When I moved to Ubud eight years ago, I contacted the Editor of the Bali Advertiser with the suggestion that I write a column. I hardly knew anyone and it seemed like a good way to meet interesting people.
I had no idea what I was getting into. I’d been a writer for many years and I knew a deadline from a dartboard, but these were remorseless. Every second Wednesday I had to pony up with 1,000 words that were interesting, relevant and true whether I felt like it or not. Sometimes I did not feel like it. Very often I sat down under the ticking clock with no idea at all what I was going to write about.
And so began a journey and a journal. I became a window to Bali and my life here for myself and BA readers. It wasn’t supposed to be like this. Greenspeak was meant to be a column on the environment. But those endless deadlines soon pushed me out of that box, and I began to expand my mandate to include my own environment – my garden, my dogs, my staff, my street… I found myself holding the space for many small encounters and experiences and distilling them into 1,000 words of prose every second Wednesday. My editor, bless him, gave me a very long rope. (The only time he censored anything I’ve written was to remove a red-hot and possibly actionable paragraph about a manufacturer of baby formula.)

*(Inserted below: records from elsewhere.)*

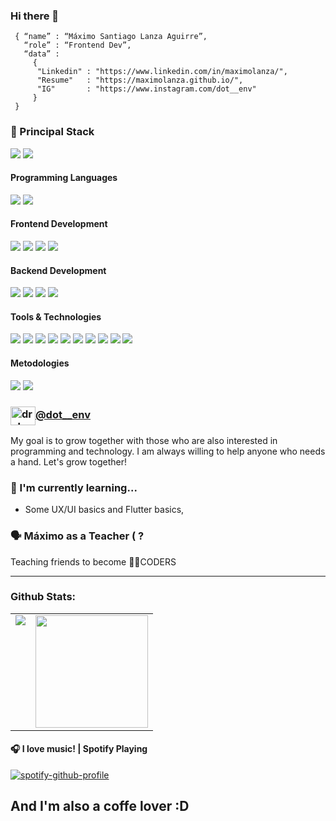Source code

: ### Hi there 👋
```shell
 { “name” : “Máximo Santiago Lanza Aguirre”,
   “role” : “Frontend Dev”,
   “data” : 
     { 
      "Linkedin" : "https://www.linkedin.com/in/maximolanza/", 
      "Resume"   : "https://maximolanza.github.io/",
      "IG"       : "https://www.instagram.com/dot__env"
     }
 }
```
<h3>
  🚀 Principal Stack
</h3> 
<p>
  <img src="https://img.shields.io/badge/React-20232A?style=for-the-badge&logo=react&logoColor=61DAFB">
  <img src="https://img.shields.io/badge/Java-339933?style=for-the-badge&logo=java&logoColor=white">
</p>
<h4>Programming Languages</h4>
<p>
  <img src="https://img.shields.io/badge/JavaScript-F7DF1E?style=for-the-badge&logo=javascript&logoColor=black">
  <img src="https://img.shields.io/badge/Java-339933?style=for-the-badge&logo=java&logoColor=white">
</p>
<h4>Frontend Development</h4>
<p>
  <img src="https://img.shields.io/badge/HTML5-E34F26?style=for-the-badge&logo=html5&logoColor=white">
  <img src="https://img.shields.io/badge/CSS3-1572B6?style=for-the-badge&logo=css3&logoColor=white">
  <img src="https://img.shields.io/badge/React-20232A?style=for-the-badge&logo=react&logoColor=61DAFB">
  <img src="https://img.shields.io/badge/Angular-DD0031?style=for-the-badge&logo=angular&logoColor=white">
</p>
<h4>Backend Development</h4>
<p>
  <img src="https://img.shields.io/badge/Java-339933?style=for-the-badge&logo=java&logoColor=white">
  <img src="https://img.shields.io/badge/Express.js-000000?style=for-the-badge&logo=express&logoColor=white">
 <img src="https://img.shields.io/badge/SQLServer-005C84?style=for-the-badge&logo=microsoft-sql-server&logoColor=white">
  <img src="https://img.shields.io/badge/MySQL-005C84?style=for-the-badge&logo=mysql&logoColor=white">
</p>
<h4>Tools & Technologies</h4>
<p>
  <img src="https://img.shields.io/badge/Git-F05032?style=for-the-badge&logo=git&logoColor=white">
  <img src="https://img.shields.io/badge/GitHub-100000?style=for-the-badge&logo=github&logoColor=white">
  <img src="https://img.shields.io/badge/Linux-FCC624?style=for-the-badge&logo=linux&logoColor=black">
  <img src="https://img.shields.io/badge/Notion-000000?style=for-the-badge&logo=notion&logoColor=white">
  <img src="https://img.shields.io/badge/Postman-FF6C37?style=for-the-badge&logo=Postman&logoColor=white">
  <img src="https://img.shields.io/badge/Heroku-430098?style=for-the-badge&logo=heroku&logoColor=white">
  <img src="https://img.shields.io/badge/Vercel-000000?style=for-the-badge&logo=vercel&logoColor=white">
  <img src="https://img.shields.io/badge/Netlify-044861?style=for-the-badge&logo=netlify&logoColor=white">
  <img src="https://img.shields.io/badge/Firebase-FCC624?style=for-the-badge&logo=firebase&logoColor=white">
  <img src="https://img.shields.io/badge/Kanbanize-FFFFFF?style=for-the-badge&logo=kanbanize&logoColor=white">
 
</p>

<h4>Metodologies</h4>
<p>
 <img src="https://img.shields.io/badge/Scrum-FCC624?style=for-the-badge&logo=scrum&logoColor=white">
 <img src="https://img.shields.io/badge/Kanban-430098?style=for-the-badge&logo=kanban&logoColor=white">
</p>

### <a href="https://www.instagram.com/drake.hawke" target="blank"><img align="center" src="https://raw.githubusercontent.com/rahuldkjain/github-profile-readme-generator/master/src/images/icons/Social/instagram.svg" alt="drakehawke" height="30" width="40" /></a><a href="https://www.instagram.com/dot__env" target="_blank">@dot__env</a>
My goal is to grow together with those who are also interested in programming and technology.
I am always willing to help anyone who needs a hand. Let's grow together! <a href="https://www.instagram.com/drake.hawke" target="_blank"></a>

### 🌱 I'm currently learning... 

- Some UX/UI basics and Flutter basics, 



### 🗣 Máximo as a Teacher ( ?
Teaching friends to become 👩‍💻CODERS

---

### Github Stats:

<table>
  <tr>
    <td valign="top"><img src="https://github-readme-stats.vercel.app/api/top-langs/?username=maximolanza&theme=radical&card_width=450em)](https://github.com/maximolanza/maximolanza/github-readme-stats"/></td>
    <td valign="top"><img height="180em" src="https://github-readme-stats.vercel.app/api?username=maximolanza&show_icons=true&hide_border=true&&count_private=true&include_all_commits=true&theme=radical&hide_stars=false" /></td>
  </tr>
</table>


#### 🎧 I love music! | Spotify Playing
[![spotify-github-profile](https://spotify-github-profile.vercel.app/api/view?uid=12132230898&cover_image=false&theme=default&bar_color=a366ff&bar_color_cover=false)](https://github.com/kittinan/spotify-github-profile)

## And I'm also a coffe lover :D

The column led me outside to meet people who are creating positive change on this island, onto construction sites, into rice fields and Balinese compounds. It led me into my garden to observe the plants and creatures there. And it led me inside myself, to examine how I was so touched by Bali’s profound and quirky magic.
The trouble with writing for a paper is that people tend to believe what they read and be influenced by it. So I had to train myself to be a witness, not a judge. Even if a situation had me raging, I had to try and present it from a place of calm balance because you will read it. I have to walk the talk, because of you. You keep me honest.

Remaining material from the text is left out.